Sports and photojournalism shooters benefit equally. For example, sideline work at MLS soccer matches, NFL games, or college sports demands the long end at consistent exposure. With the constant f/4.5, sports shooters lock in a faster shutter at 400mm than the original GM offered, which freezes motion in lower light. Photojournalists working unpredictable assignments gain a single workhorse super-telephoto, which handles brightly lit stadiums and dim arenas alike.
Hand-held shooters should weigh the 445 g weight gain carefully. Over all-day fieldwork, the difference adds up. Monopod and sling users see less impact, while tripod and gimbal operators see none. Pro shooters who routinely run the original GM on a gimbal or monopod will likely accept the trade-off without hesitation. Recreational birders who hand-hold for hours might find the original GM still suits their workflow.
For Sony shooters who own the original GM, the upgrade case depends on subject conditions. Specifically, if you regularly shoot at 400mm in marginal light (dawn raptors, overcast soccer, indoor arenas), the constant f/4.5 alone justifies the upgrade. For brightly lit conditions where you rarely push the long end wide open, the optical gains read smaller. Our roundup of the best Sony cameras covers the body pairings which pull the most from this lens.
Pros and Cons of the Sony FE 100-400mm GM
Pros
- Constant f/4.5 across 100-400mm range, two-thirds of a stop faster than the original GM at 400mm
- Four XD Linear Motors deliver AF up to 3x faster than the original GM (Sony test on Alpha 9 III)
- Subject tracking about 50% improved versus the original GM in Sony testing
- Internal zoom design preserves balance on gimbals and tripods
- Compatible with Alpha 9 III 120 fps continuous shooting with AF/AE tracking
- Premium optical formula: 28 elements, including new ED XA, regular XA, 2x Super ED, 3x ED
- Nano AR Coating II and fluorine front-element coating
- 11-blade circular aperture preserves G Master bokeh wide open
- Compatible with SEL14TC and SEL20TC teleconverters (up to 200-800mm or 1,200mm in APS-C)
- Magnesium alloy barrel with dust and moisture resistance
Cons
- 1,840 g weight runs about 445 g heavier than the original GM at 1,395 g
- $4,299.99 launch price sits roughly $1,800 above the original GM’s launch
- Tripod foot lacks an Arca-Swiss profile out of the box
- 328 mm length and 119.8 mm diameter need a larger camera bag than the original GM
- 95 mm front filter thread runs larger than the original GM’s 77 mm, so existing filters do not transfer
- June 2026 availability puts the lens about six weeks out from announcement
Final Verdict on the Sony 100-400mm GM
The Sony FE 100-400mm f/4.5 GM OSS earns a clear recommendation for working wildlife, birding, sports, and photojournalism shooters. Constant f/4.5 across the zoom range is the headline upgrade, since it removes the exposure shift plaguing every variable-aperture super-telephoto. Combined with AF up to 3x faster than the original GM and full 120 fps support on the Alpha 9 III, the lens delivers a generational step forward. Consequently, Sony’s sports and wildlife shooters gain real headroom for peak-action work.

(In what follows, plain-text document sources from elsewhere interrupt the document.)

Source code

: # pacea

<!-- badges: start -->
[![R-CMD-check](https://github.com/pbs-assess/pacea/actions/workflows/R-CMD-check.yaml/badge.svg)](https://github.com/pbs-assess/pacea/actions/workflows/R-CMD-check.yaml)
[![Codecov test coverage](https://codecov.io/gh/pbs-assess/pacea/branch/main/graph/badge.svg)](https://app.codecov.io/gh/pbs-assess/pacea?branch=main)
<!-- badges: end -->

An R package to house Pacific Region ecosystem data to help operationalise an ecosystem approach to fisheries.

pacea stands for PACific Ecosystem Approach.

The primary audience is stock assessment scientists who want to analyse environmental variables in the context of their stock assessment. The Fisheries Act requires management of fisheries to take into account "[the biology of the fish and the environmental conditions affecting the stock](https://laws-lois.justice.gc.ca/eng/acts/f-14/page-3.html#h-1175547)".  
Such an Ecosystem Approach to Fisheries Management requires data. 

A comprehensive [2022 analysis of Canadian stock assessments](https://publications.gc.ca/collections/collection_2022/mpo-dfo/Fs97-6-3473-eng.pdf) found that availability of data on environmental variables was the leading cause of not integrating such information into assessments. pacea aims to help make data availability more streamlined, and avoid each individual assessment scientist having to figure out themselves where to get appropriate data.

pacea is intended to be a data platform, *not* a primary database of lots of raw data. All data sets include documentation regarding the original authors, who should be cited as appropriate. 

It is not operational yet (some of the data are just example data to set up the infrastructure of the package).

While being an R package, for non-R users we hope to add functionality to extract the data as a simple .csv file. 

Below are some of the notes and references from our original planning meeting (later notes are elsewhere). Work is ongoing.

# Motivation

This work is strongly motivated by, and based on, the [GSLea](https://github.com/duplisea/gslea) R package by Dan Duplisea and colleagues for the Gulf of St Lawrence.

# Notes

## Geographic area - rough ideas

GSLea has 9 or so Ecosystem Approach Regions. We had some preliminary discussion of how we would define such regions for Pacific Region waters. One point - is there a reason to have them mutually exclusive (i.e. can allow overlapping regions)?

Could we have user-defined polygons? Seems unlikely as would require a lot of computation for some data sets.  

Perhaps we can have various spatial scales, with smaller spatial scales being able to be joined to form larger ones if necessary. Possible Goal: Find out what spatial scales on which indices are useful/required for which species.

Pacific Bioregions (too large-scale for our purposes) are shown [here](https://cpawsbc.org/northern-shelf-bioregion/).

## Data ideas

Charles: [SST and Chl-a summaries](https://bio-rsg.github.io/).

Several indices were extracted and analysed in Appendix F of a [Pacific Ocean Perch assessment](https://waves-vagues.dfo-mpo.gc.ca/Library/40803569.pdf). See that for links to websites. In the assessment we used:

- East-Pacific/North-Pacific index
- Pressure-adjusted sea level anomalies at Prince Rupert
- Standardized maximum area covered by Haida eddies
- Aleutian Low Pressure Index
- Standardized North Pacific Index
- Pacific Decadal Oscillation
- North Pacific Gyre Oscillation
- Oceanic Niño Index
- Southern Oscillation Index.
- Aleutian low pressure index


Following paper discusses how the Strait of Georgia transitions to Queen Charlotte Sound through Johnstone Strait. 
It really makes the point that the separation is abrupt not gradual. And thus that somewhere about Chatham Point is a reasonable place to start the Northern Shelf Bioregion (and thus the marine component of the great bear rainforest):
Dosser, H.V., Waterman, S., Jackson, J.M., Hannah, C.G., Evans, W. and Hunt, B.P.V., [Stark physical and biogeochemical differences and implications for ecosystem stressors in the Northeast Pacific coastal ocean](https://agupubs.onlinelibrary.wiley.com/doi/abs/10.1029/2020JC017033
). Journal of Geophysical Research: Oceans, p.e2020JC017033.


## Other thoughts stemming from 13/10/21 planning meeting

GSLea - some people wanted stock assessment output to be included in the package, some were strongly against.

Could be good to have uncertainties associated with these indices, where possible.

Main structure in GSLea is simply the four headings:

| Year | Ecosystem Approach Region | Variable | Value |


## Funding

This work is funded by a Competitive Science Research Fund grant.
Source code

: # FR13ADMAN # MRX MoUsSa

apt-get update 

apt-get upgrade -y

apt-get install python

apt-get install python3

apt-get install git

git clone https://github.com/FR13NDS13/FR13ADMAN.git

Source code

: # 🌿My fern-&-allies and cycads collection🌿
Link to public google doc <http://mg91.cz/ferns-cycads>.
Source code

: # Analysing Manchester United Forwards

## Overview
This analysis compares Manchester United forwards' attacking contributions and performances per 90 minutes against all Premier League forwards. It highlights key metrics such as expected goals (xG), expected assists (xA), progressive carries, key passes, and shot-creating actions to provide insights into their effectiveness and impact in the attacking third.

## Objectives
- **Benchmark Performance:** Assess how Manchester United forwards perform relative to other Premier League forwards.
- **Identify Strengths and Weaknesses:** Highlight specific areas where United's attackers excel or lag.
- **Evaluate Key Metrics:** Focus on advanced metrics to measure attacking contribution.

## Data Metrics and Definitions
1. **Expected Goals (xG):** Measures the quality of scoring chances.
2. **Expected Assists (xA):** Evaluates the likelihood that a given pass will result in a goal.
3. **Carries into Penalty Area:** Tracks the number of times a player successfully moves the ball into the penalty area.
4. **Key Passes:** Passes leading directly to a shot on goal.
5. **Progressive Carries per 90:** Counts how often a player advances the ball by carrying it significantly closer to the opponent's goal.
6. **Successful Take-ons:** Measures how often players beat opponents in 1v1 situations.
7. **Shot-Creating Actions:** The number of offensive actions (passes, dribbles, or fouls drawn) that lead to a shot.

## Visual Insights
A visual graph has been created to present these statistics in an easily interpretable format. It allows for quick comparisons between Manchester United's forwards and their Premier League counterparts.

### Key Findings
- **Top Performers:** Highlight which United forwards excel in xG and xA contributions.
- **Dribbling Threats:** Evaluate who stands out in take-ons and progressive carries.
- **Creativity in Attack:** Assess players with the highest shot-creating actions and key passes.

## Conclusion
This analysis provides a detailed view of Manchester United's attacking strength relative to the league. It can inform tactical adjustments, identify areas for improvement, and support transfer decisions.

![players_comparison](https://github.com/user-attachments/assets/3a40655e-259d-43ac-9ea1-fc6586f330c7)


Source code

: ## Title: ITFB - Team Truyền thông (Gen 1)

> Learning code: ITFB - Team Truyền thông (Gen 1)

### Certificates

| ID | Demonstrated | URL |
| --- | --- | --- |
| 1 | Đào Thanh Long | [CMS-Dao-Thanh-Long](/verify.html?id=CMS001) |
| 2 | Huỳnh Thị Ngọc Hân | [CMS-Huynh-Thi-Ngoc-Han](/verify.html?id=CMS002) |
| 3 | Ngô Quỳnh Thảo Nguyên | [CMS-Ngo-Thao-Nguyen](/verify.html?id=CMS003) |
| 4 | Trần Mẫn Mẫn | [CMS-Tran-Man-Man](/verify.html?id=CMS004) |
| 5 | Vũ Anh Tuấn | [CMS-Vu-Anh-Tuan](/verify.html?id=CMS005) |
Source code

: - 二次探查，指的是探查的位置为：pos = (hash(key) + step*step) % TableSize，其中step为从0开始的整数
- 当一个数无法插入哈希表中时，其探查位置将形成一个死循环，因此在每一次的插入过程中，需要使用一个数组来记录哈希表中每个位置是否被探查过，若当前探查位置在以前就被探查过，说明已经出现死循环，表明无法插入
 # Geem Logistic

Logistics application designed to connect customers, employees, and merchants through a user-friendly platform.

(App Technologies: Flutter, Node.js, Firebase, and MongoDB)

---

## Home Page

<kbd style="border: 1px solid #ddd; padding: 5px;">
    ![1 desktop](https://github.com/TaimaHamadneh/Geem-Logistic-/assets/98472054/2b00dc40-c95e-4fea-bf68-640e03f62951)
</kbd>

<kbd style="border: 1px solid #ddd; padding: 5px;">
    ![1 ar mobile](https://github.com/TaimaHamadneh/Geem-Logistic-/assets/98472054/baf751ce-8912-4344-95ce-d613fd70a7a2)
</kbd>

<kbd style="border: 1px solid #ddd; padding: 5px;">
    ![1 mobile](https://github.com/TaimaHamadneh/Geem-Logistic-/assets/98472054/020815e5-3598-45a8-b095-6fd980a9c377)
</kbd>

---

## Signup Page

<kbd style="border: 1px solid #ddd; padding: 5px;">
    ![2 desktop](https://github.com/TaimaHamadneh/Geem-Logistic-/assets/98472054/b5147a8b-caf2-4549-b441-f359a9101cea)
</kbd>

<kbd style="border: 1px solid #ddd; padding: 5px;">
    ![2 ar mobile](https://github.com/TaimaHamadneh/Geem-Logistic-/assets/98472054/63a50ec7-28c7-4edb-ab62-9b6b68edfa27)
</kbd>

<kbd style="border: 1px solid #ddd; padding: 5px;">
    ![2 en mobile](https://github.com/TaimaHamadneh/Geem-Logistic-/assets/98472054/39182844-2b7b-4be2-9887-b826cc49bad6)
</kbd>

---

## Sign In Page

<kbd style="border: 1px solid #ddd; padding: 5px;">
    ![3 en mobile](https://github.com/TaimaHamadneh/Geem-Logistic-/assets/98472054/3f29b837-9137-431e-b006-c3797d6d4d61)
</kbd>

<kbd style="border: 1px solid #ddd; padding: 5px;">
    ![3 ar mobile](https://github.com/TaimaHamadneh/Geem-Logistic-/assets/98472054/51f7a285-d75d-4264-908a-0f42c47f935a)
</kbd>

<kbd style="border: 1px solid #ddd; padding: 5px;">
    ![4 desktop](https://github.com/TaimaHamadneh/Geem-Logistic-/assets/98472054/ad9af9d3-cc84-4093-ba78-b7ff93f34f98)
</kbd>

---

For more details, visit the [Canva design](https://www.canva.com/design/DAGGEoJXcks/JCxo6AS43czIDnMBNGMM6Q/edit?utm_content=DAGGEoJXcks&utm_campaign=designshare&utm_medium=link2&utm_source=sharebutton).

The optical formula supports the headline numbers. Twenty-eight elements (with the first ED XA element Sony has produced) plus Nano AR Coating II and the 11-blade rounded diaphragm hold to G Master expectations. Mechanical engineering matches the optics: internal zoom design, magnesium alloy barrel, four focus hold buttons, function ring, zoom torque switch, and full dust and moisture sealing. For pros who pull this lens out of the bag daily, the build sits where it needs to.
However, the trade-offs deserve honest evaluation. The 445 g weight gain over the original GM is real. The $1,800 launch-price premium is real. For shooters running brightly lit conditions where the original GM rarely hits its f/5.6 limit, the upgrade math reads softer. For shooters who routinely push 400mm wide open in mixed light, the upgrade pays back fast. Working pros land on the buy side. Weekend enthusiasts running the original GM should think carefully.
My Take on the 100-400mm GM OSS
Constant f/4.5 on a 100-400mm GM is a real win for the shooters Sony built this lens for. The two-thirds-stop advantage at 400mm changes what kinds of light you handle without compromise. For wildlife, birding, and sports pros, I am bullish on the upgrade. Specifically, the constant aperture, 3x AF speed, and internal zoom design all attack friction points the original GM left on the table. However, hand-holders should test the 1,840 g weight in person before committing. The lens earns the price tag for working pros and earns a serious second look from enthusiasts ready to step up.
Ready to Buy?
Check Today’s Price on Amazon
Lock in your pre-order for the new constant-aperture super-telephoto. Sony ships the lens in June 2026 through Amazon and authorized dealers.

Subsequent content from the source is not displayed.